Lambeth has just launched its new strategy to tackle health inequalities in the borough writes Jim Dickson, Labour’s Cabinet Member for Healthier and Stronger Communities….
On the face of it this may seem a strange time to launch a fresh strategy to tackle health inequality in Lambeth. Local health services are under a sustained attack from the government including large and arbitrary cuts in the public health grants which help to keep us all well. And these come on top of the continued underfunding of our excellent local hospitals which help to get us better when we do get sick or require help.
So it is vital we continue to campaign to make the case for a properly funded NHS and to hold the government to account for their self-defeating cuts to health investment and services including £3m raided from public health and leaving Kings College Hospital with a financial deficit running into millions. But we also owe it to Lambeth residents to do more than that. The continuing stark divide between the life expectancy of the best off in our community and the worst who, shockingly, might expect to live for 5 fewer years, and the persistence of a range of conditions from asthma, obesity and diabetes to killers such as cardio vascular disease and cancer mean that we must continue to transform the way local health services operate in our borough.
There is already a great track record of successful work between the council, health commissioners, GPs and service providers to build on. The Living Well Network designed in partnership with mental health service users is investing more in prevention and as a result has seen an 80% reduction in people requiring acute psychiatric care in only 2 years. Greater collaboration between GPs, hospitals, community and care services, enabling more and better treatment at home, means we have been seeing the numbers of emergency admissions of older people come down, freeing up space in wards. Innovative approaches to testing for STIs - including SH24 the UK’s first online sexual health service developed by Lambeth and Southwark public health - are ensuring more people at risk can be treated quickly and at lower cost. Our Lambeth Early Action Partnership is a £40m investment in giving young children a better start in the borough’s four most deprived wards.
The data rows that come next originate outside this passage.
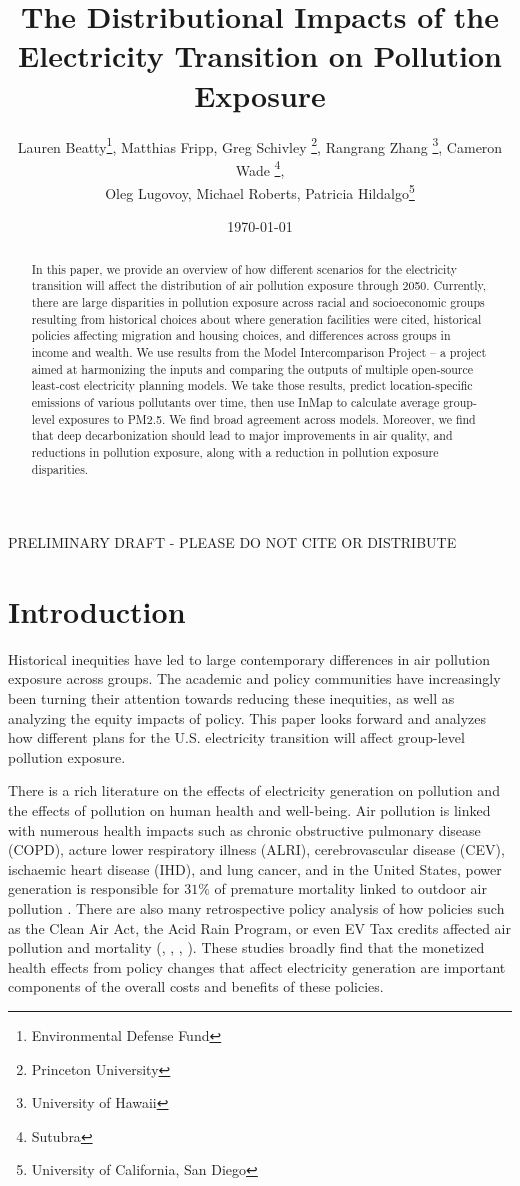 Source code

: \documentclass[a4paper]{article}
\title{The Distributional Impacts of the Electricity Transition on Pollution Exposure}
\author{Lauren Beatty\thanks{Environmental Defense Fund}, 
Matthias Fripp\footnotemark[1], 
Greg Schivley \thanks{Princeton University}, 
Rangrang Zhang \thanks{University of Hawaii}, 
Cameron Wade \thanks{Sutubra}, \\ 
Oleg Lugovoy, 
Michael Roberts\footnotemark[3], 
Patricia Hildalgo\thanks{University of California, San Diego}}
\date{\today}
\theoremstyle{definition}
\theoremstyle{plain}
\begin{document}
\maketitle
\begin{center}
    PRELIMINARY DRAFT - PLEASE DO NOT CITE OR DISTRIBUTE
\end{center}

\begin{abstract}
    In this paper, we provide an overview of how different scenarios for the electricity transition will affect the distribution of air pollution exposure through 2050.  Currently, there are large disparities in pollution exposure across racial and socioeconomic groups resulting from historical choices about where generation facilities were cited, historical policies affecting migration and housing choices, and differences across groups in income and wealth. We use results from the Model Intercomparison Project -- a project aimed at harmonizing the inputs and comparing the outputs of multiple open-source least-cost electricity planning models.  We take those results, predict location-specific emissions of various pollutants over time, then use InMap to calculate average group-level exposures to PM2.5.  We find broad agreement across models.  Moreover, we find that deep decarbonization should lead to major improvements in air quality, and reductions in pollution exposure, along with a reduction in pollution exposure disparities.
\end{abstract}

\newpage
\section{Introduction}
Historical inequities have led to large contemporary differences in air pollution exposure across groups.  The academic and policy communities have increasingly been turning their attention towards reducing these inequities, as well as analyzing the equity impacts of policy.  This paper looks forward and analyzes how different plans for the U.S. electricity transition will affect group-level pollution exposure. 


There is a rich literature on the effects of electricity generation on pollution and the effects of pollution on human health and well-being. Air pollution is linked with numerous health impacts such as chronic obstructive pulmonary disease (COPD), acture lower respiratory illness (ALRI), cerebrovascular disease (CEV), ischaemic heart disease (IHD), and lung cancer, and in the United States, power generation is responsible for $31\%$ of premature mortality linked to outdoor air pollution \citep{Lelieveld2015TheScale}.  There are also many retrospective policy analysis of how policies such as the Clean Air Act, the Acid Rain Program, or even EV Tax credits affected air pollution and mortality (\citet{Cropper2023The1970s}, \citet{Chay2003TheJSTOR}, \citet{Holland2019DistributionalAdoption}, \citet{Chan2018}).  These studies broadly find that the monetized health effects from policy changes that affect electricity generation are important components of the overall costs and benefits of these policies.
\end{document}

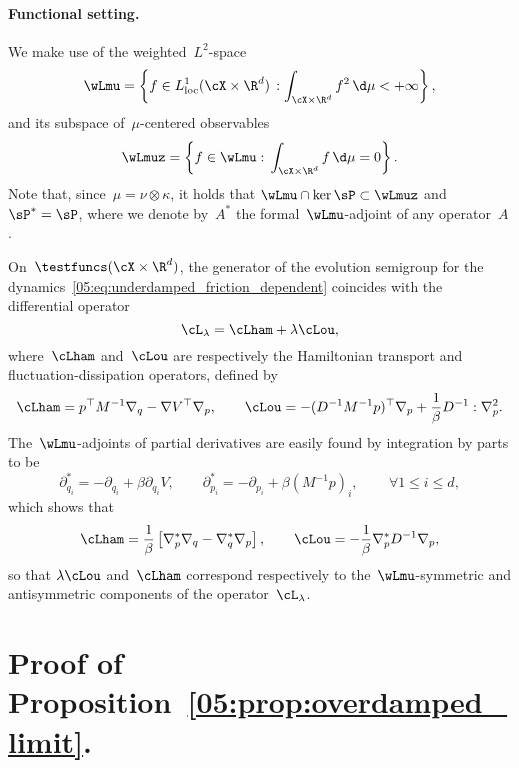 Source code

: \paragraph{Functional setting.}
We make use of the weighted~$L^2$-space
\begin{equation}    
    \wLmu = \left\{f\in L^1_{\mathrm{loc}}(\cX\times\R^d)\,: \int_{\cX\times \R^d}f^2 \,\d \mu < +\infty\right\},
\end{equation}
and its subspace of~$\mu$-centered observables
\begin{equation}
    \wLmuz = \left\{f\in \wLmu:\,\int_{\cX\times\R^d}f\,\d\mu = 0\right\}.
\end{equation}
Note that, since~$\mu = \nu\otimes\kappa$, it holds that $\wLmu\cap\ker\sP \subset \wLmuz$ and~$\sP^*=\sP$, where we denote by~$A^*$ the formal~$\wLmu$-adjoint of any operator~$A$.

On~$\testfuncs(\cX\times\R^d)$, the generator of the evolution semigroup for the dynamics~\eqref{05:eq:underdamped_friction_dependent} coincides with the differential operator
\begin{equation}
    \cL_\lambda = \cLham + \lambda \cLou,
\end{equation}
where~$\cLham$ and~$\cLou$ are respectively the Hamiltonian transport and fluctuation-dissipation operators, defined by
\begin{equation}
    \cLham = p^\top M^{-1}\nabla_q - \nabla V^\top\nabla_p,\qquad\cLou = -(D^{-1}M^{-1}p)^\top\nabla_p + \frac1\beta D^{-1}:\nabla_p^2.
\end{equation}
The~$\wLmu$-adjoints of partial derivatives are easily found by integration by parts to be
\begin{equation}
    \partial_{q_i}^* = -\partial_{q_i}+\beta\partial_{q_i}V,\qquad \partial_{p_i}^* = -\partial_{p_i}+\beta (M^{-1}p)_i,\qquad\,\forall 1\leq i\leq d,
\end{equation}
which shows that
\begin{equation}
    \cLham = \frac1\beta\left[\nabla_p^{*}\nabla_q-\nabla_q^{*}\nabla_p\right],\qquad \cLou =-\frac1\beta \nabla_p^{*}D^{-1}\nabla_p,
\end{equation}
so that $\lambda\cLou$ and~$\cLham$ correspond respectively to the~$\wLmu$-symmetric and antisymmetric components of the operator~$\cL_\lambda$.

\section{Proof of Proposition~\ref{05:prop:overdamped_limit}.}

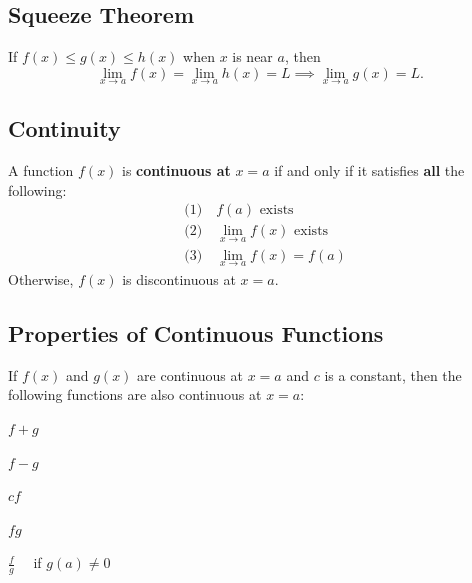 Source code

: \documentclass[a4paper,11pt]{article}
\begin{document}


\subsection{Squeeze Theorem}

\begin{tcolorbox}
    If $f(x) \leq g(x) \leq h(x)$ when $x$ is near $a$, then
    \[ 
    \lim\limits_{x \to a} f(x) = \lim\limits_{x \to a} h(x) = L \implies \lim\limits_{x \to a} g(x) = L.
    \]
\end{tcolorbox}




\subsection{Continuity}

\begin{tcolorbox}
    A function $f(x)$ is \textbf{continuous at} $x = a$ if and only if it satisfies \textbf{all} the following:
    \[
    \begin{aligned}
        &\text{(1)} \quad f(a) \text{ exists} \\  
        &\text{(2)} \quad \lim\limits_{x \to a} f(x) \text{ exists} \\  
        &\text{(3)} \quad \lim\limits_{x \to a} f(x) = f(a)  
    \end{aligned}
    \]
    Otherwise, $f(x)$ is discontinuous at $x = a$.
\end{tcolorbox}




\subsection{Properties of Continuous Functions}


\begin{tcolorbox}
    If $f(x)$ and $g(x)$ are continuous at $x = a$ and $c$ is a constant, then the following functions are also continuous at $x = a$:  
    \begin{enumerate}
        \begin{multicols}{3}
            \item $f + g$
            \item $f - g$
            \item $cf$
        \end{multicols}
        \begin{multicols}{3}
            \item $fg$
            \item $\frac{f}{g} \quad$ if $g(a) \neq 0$
        \end{multicols}
    \end{enumerate}
\end{tcolorbox}
\end{document}
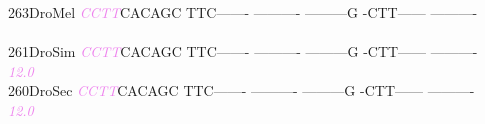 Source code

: \documentclass[11pt,twoside,reqno,a4paper]{article}
\begin{document}
{263\hspace*{1\charwidth}DroMel	\textit{\textcolor{violet}{C}}\textit{\textcolor{violet}{C}}\textit{\textcolor{violet}{T}}\textit{\textcolor{violet}{T}}CACAGC	TTC-------	----------	---------G	-CTT------	----------	\\
\hspace*{4\charwidth}\hspace*{7\charwidth}\hspace*{1\charwidth}\hspace*{1\charwidth}\hspace*{1\charwidth}\hspace*{1\charwidth}\hspace*{1\charwidth}\hspace*{1\charwidth}\\
261\hspace*{1\charwidth}DroSim	\textit{\textcolor{violet}{C}}\textit{\textcolor{violet}{C}}\textit{\textcolor{violet}{T}}\textit{\textcolor{violet}{T}}CACAGC	TTC-------	----------	---------G	-CTT------	----------	\\
\hspace*{4\charwidth}\hspace*{7\charwidth}\hspace*{0\charwidth}\textit{\textcolor{violet}{12.0}}\hspace*{1\charwidth}\hspace*{1\charwidth}\hspace*{1\charwidth}\hspace*{1\charwidth}\hspace*{1\charwidth}\hspace*{1\charwidth}\\
260\hspace*{1\charwidth}DroSec	\textit{\textcolor{violet}{C}}\textit{\textcolor{violet}{C}}\textit{\textcolor{violet}{T}}\textit{\textcolor{violet}{T}}CACAGC	TTC-------	----------	---------G	-CTT------	----------	\\
\hspace*{4\charwidth}\hspace*{7\charwidth}\hspace*{0\charwidth}\textit{\textcolor{violet}{12.0}}\hspace*{1\charwidth}\hspace*{1\charwidth}\hspace*{1\charwidth}\hspace*{1\charwidth}\hspace*{1\charwidth}\hspace*{1\charwidth}\\
}
\end{document}
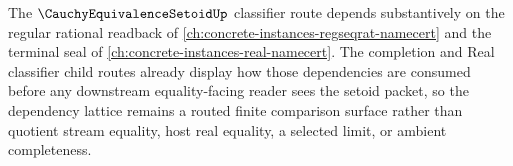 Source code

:The $\CauchyEquivalenceSetoidUp$ classifier route depends substantively on the regular rational readback of \autoref{ch:concrete-instances-regseqrat-namecert} and the terminal seal of \autoref{ch:concrete-instances-real-namecert}. The completion and Real classifier child routes already display how those dependencies are consumed before any downstream equality-facing reader sees the setoid packet, so the dependency lattice remains a routed finite comparison surface rather than quotient stream equality, host real equality, a selected limit, or ambient completeness.
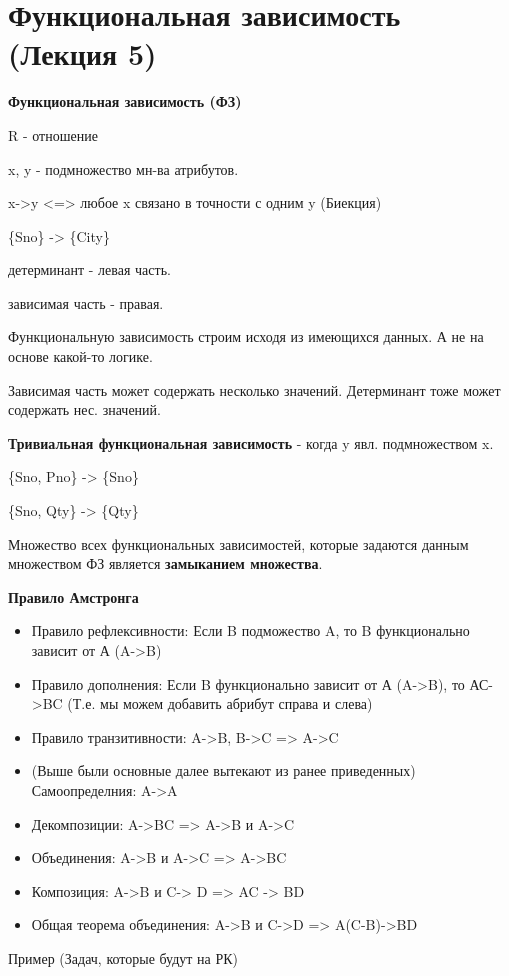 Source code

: \chapter{Функциональная зависимость (Лекция 5)}

\textbf{Функциональная зависимость (ФЗ)}

R - отношение

x, y - подмножество мн-ва атрибутов.

x->y <=> любое x связано в точности с одним y (Биекция)

\{Sno\} -> \{City\}

детерминант - левая часть.

зависимая часть - правая.

Функциональную зависимость строим исходя из имеющихся данных.
А не на основе какой-то логике.

Зависимая часть может содержать несколько значений.
Детерминант тоже может содержать нес. значений.

\textbf{Тривиальная функциональная зависимость} - когда y явл. подмножеством x.

\{Sno, Pno\} -> \{Sno\}

\{Sno, Qty\} -> \{Qty\}

Множество всех функциональных зависимостей, которые задаются данным множеством
ФЗ является \textbf{замыканием множества}.

\textbf{Правило Амстронга}

\begin{itemize}
	\item Правило рефлексивности: Если B подможество A, то B функционально зависит от А (A->B)
	\item Правило дополнения: Если B функционально зависит от А (A->B), то АС->BC
	      (Т.е. мы можем добавить абрибут справа и слева)
	\item Правило транзитивности: A->B, B->C => A->C
	\item (Выше были основные далее вытекают из ранее приведенных)
	      Самоопределния: A->A
	\item Декомпозиции: A->BC => A->B и A->C
	\item Объединения: A->B и  A->C => A->BC
	\item Композиция: A->B и C-> D => AC -> BD
	\item Общая теорема объединения: A->B и C->D => A(C-B)->BD
\end{itemize}

Пример (Задач, которые будут на РК)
But there is much more to do. BME residents are hugely over represented in the mental health system so we’re pressing ahead with creating a new Black Wellbeing Partnership to change attitudes, improve prevention and to ensure better outcomes for black residents. Our work with London’s newly elected Labour Mayor Sadiq Khan to improve Lambeth’s poor Air Quality can make a major difference to our residents’ health. Lambeth also tops a league in which we don’t want to feature, that of the proportion of residents with HIV and with STIs. But our leadership of the London wide HIV prevention programme and local recommissioning with Southwark and Lewisham of sexual health promotion services are starting to raise awareness and positively change behaviours.
The refreshed health and wellbeing strategy makes clear that we’ve got to focus all our public services across the borough more closely on preventing ill health and heading off the need for more costly interventions up the line, with our highly active and engaged Lambeth communities playing a full part. By bringing together health, social care, GPs and community services in new joined up ‘care networks’ in partnership with patients, we can start to put the requirements of residents centre stage. Crucially that also means investing in residents’ wellbeing across the board including the sport, culture and leisure activities which keep people well, combatting loneliness and isolation particularly for older people and providing better support for Lambeth’s heroic army of unpaid carers. There’s also a major opportunity for us to use our responsibility to manage and invest in the borough’s housing stock to improve neighbourhoods, help keep people warm and healthy and to maintain their social networks.
Nothing can be a bigger priority than the health of all Lambeth’s residents. No agenda is more urgent than acting now to improve the lives of the poorest in the borough. Despite obstacles placed in our path by the government, Labour in Lambeth is finding innovative ways to deliver the transformation in health outcomes that we all need.